* [Exercise] Each record, word for word and stripped of pictures, is what the answer should contain.

* [Task data]

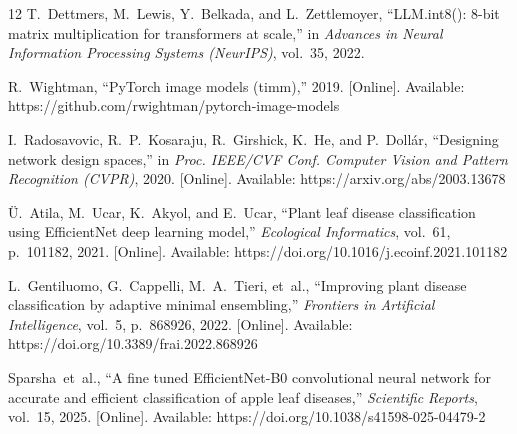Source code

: \documentclass[conference]{IEEEtran}
\begin{document}
\begin{thebibliography}{12}
T.~Dettmers, M.~Lewis, Y.~Belkada, and L.~Zettlemoyer,
``LLM.int8(): 8-bit matrix multiplication for transformers at scale,''
in \emph{Advances in Neural Information Processing Systems (NeurIPS)}, vol.~35, 2022.

R.~Wightman,
``PyTorch image models (timm),''
2019.
[Online]. Available: https://github.com/rwightman/pytorch-image-models

I.~Radosavovic, R.~P.~Kosaraju, R.~Girshick, K.~He, and P.~Doll\'{a}r,
``Designing network design spaces,''
in \emph{Proc. IEEE/CVF Conf. Computer Vision and Pattern Recognition (CVPR)}, 2020.
[Online]. Available: https://arxiv.org/abs/2003.13678

\"{U}.~Atila, M.~Ucar, K.~Akyol, and E.~Ucar,
``Plant leaf disease classification using EfficientNet deep learning model,''
\textit{Ecological Informatics}, vol.~61, p.~101182, 2021.
[Online]. Available: https://doi.org/10.1016/j.ecoinf.2021.101182

L.~Gentiluomo, G.~Cappelli, M.~A.~Tieri, et~al.,
``Improving plant disease classification by adaptive minimal ensembling,''
\textit{Frontiers in Artificial Intelligence}, vol.~5, p.~868926, 2022.
[Online]. Available: https://doi.org/10.3389/frai.2022.868926

Sparsha~et~al.,
``A fine tuned EfficientNet-B0 convolutional neural network for accurate and efficient classification of apple leaf diseases,''
\textit{Scientific Reports}, vol.~15, 2025.
[Online]. Available: https://doi.org/10.1038/s41598-025-04479-2

\end{thebibliography}
\end{document}
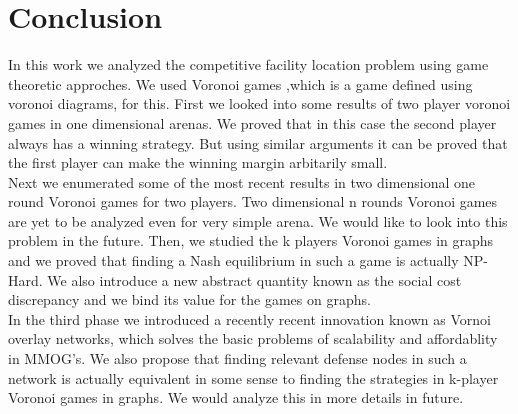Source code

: \documentclass[12pt]{article}
\begin{document}
\section{Conclusion}

\indent \indent In this work we analyzed the competitive facility location problem using game theoretic approches. We used Voronoi games ,which is a game defined using voronoi diagrams, for this. First we looked into some results of two player voronoi games in one dimensional arenas. We proved that in this case the second player always has a winning strategy. But using similar arguments it can be proved that the first player can make the winning margin arbitarily small. \\

Next we enumerated some of the most recent results in two dimensional one round Voronoi games for two players. Two dimensional n rounds Voronoi games are yet to be analyzed even for very simple arena. We would like to look into this problem in the future. Then, we studied the k players  Voronoi games in graphs and we proved that finding a Nash equilibrium in such a game is actually NP-Hard. We also introduce a new abstract quantity known as the social cost discrepancy and we bind its value for the games on graphs.\\

In the third phase we introduced a recently recent innovation known as Vornoi overlay networks, which solves the basic problems of scalability and affordablity in MMOG's. We also propose that finding relevant defense nodes in such a network is actually equivalent in some sense to finding the strategies in k-player Voronoi games in graphs. We would analyze this in more details in future.     
\newpage




\end{document}
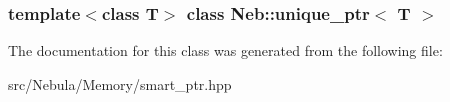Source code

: \subsubsection*{template$<$class \-T$>$ class Neb\-::unique\-\_\-ptr$<$ T $>$}



\-The documentation for this class was generated from the following file\-:\begin{DoxyCompactItemize}
\item 
src/\-Nebula/\-Memory/smart\-\_\-ptr.\-hpp\end{DoxyCompactItemize}
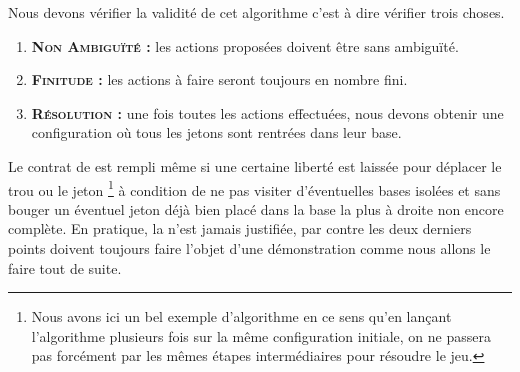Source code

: \bigskip

Nous devons vérifier la validité de cet algorithme c'est à dire vérifier trois choses.

\begin{enumerate}
    \item \textbf{\textsc{Non Ambiguïté :}} les actions proposées doivent être sans ambiguïté.

    \item \textbf{\textsc{Finitude :}} les actions à faire seront toujours en nombre fini.

    \item \textbf{\textsc{Résolution :}} une fois toutes les actions effectuées, nous devons obtenir une configuration où tous les jetons sont rentrées dans leur base.
\end{enumerate}


Le contrat de  est rempli même si une certaine liberté est laissée pour déplacer le trou ou le jeton
\footnote{
    Nous avons ici un bel exemple d'algorithme  en ce sens qu'en lançant l'algorithme plusieurs fois sur la même configuration initiale, on ne passera pas forcément par les mêmes étapes intermédiaires pour résoudre le jeu.
}
à condition de ne pas visiter d'éventuelles bases isolées et sans bouger un éventuel jeton déjà bien placé dans la base la plus à droite non encore complète.
En pratique, la  n'est jamais justifiée, par contre les deux derniers points doivent toujours faire l'objet d'une  démonstration comme nous allons le faire tout de suite.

* [Expected output]
Source code

: \documentclass[conference]{IEEEtran}
\begin{document}
\begin{thebibliography}{12}
T.~Dettmers, M.~Lewis, Y.~Belkada, and L.~Zettlemoyer,
``LLM.int8(): 8-bit matrix multiplication for transformers at scale,''
in \emph{Advances in Neural Information Processing Systems (NeurIPS)}, vol.~35, 2022.

R.~Wightman,
``PyTorch image models (timm),''
2019.
[Online]. Available: https://github.com/rwightman/pytorch-image-models

I.~Radosavovic, R.~P.~Kosaraju, R.~Girshick, K.~He, and P.~Doll\'{a}r,
``Designing network design spaces,''
in \emph{Proc. IEEE/CVF Conf. Computer Vision and Pattern Recognition (CVPR)}, 2020.
[Online]. Available: https://arxiv.org/abs/2003.13678

\"{U}.~Atila, M.~Ucar, K.~Akyol, and E.~Ucar,
``Plant leaf disease classification using EfficientNet deep learning model,''
\textit{Ecological Informatics}, vol.~61, p.~101182, 2021.
[Online]. Available: https://doi.org/10.1016/j.ecoinf.2021.101182

L.~Gentiluomo, G.~Cappelli, M.~A.~Tieri, et~al.,
``Improving plant disease classification by adaptive minimal ensembling,''
\textit{Frontiers in Artificial Intelligence}, vol.~5, p.~868926, 2022.
[Online]. Available: https://doi.org/10.3389/frai.2022.868926

Sparsha~et~al.,
``A fine tuned EfficientNet-B0 convolutional neural network for accurate and efficient classification of apple leaf diseases,''
\textit{Scientific Reports}, vol.~15, 2025.
[Online]. Available: https://doi.org/10.1038/s41598-025-04479-2

\end{thebibliography}
\end{document}
Source code

: \documentclass[12pt]{article}
\begin{document}
\section{Conclusion}

\indent \indent In this work we analyzed the competitive facility location problem using game theoretic approches. We used Voronoi games ,which is a game defined using voronoi diagrams, for this. First we looked into some results of two player voronoi games in one dimensional arenas. We proved that in this case the second player always has a winning strategy. But using similar arguments it can be proved that the first player can make the winning margin arbitarily small. \\

Next we enumerated some of the most recent results in two dimensional one round Voronoi games for two players. Two dimensional n rounds Voronoi games are yet to be analyzed even for very simple arena. We would like to look into this problem in the future. Then, we studied the k players  Voronoi games in graphs and we proved that finding a Nash equilibrium in such a game is actually NP-Hard. We also introduce a new abstract quantity known as the social cost discrepancy and we bind its value for the games on graphs.\\

In the third phase we introduced a recently recent innovation known as Vornoi overlay networks, which solves the basic problems of scalability and affordablity in MMOG's. We also propose that finding relevant defense nodes in such a network is actually equivalent in some sense to finding the strategies in k-player Voronoi games in graphs. We would analyze this in more details in future.     
\newpage




\end{document}
Source code

: \subsubsection*{template$<$class \-T$>$ class Neb\-::unique\-\_\-ptr$<$ T $>$}



\-The documentation for this class was generated from the following file\-:\begin{DoxyCompactItemize}
\item 
src/\-Nebula/\-Memory/smart\-\_\-ptr.\-hpp\end{DoxyCompactItemize}
Source code

: \bigskip

Nous devons vérifier la validité de cet algorithme c'est à dire vérifier trois choses.

\begin{enumerate}
    \item \textbf{\textsc{Non Ambiguïté :}} les actions proposées doivent être sans ambiguïté.

    \item \textbf{\textsc{Finitude :}} les actions à faire seront toujours en nombre fini.

    \item \textbf{\textsc{Résolution :}} une fois toutes les actions effectuées, nous devons obtenir une configuration où tous les jetons sont rentrées dans leur base.
\end{enumerate}


Le contrat de  est rempli même si une certaine liberté est laissée pour déplacer le trou ou le jeton
\footnote{
    Nous avons ici un bel exemple d'algorithme  en ce sens qu'en lançant l'algorithme plusieurs fois sur la même configuration initiale, on ne passera pas forcément par les mêmes étapes intermédiaires pour résoudre le jeu.
}
à condition de ne pas visiter d'éventuelles bases isolées et sans bouger un éventuel jeton déjà bien placé dans la base la plus à droite non encore complète.
En pratique, la  n'est jamais justifiée, par contre les deux derniers points doivent toujours faire l'objet d'une  démonstration comme nous allons le faire tout de suite.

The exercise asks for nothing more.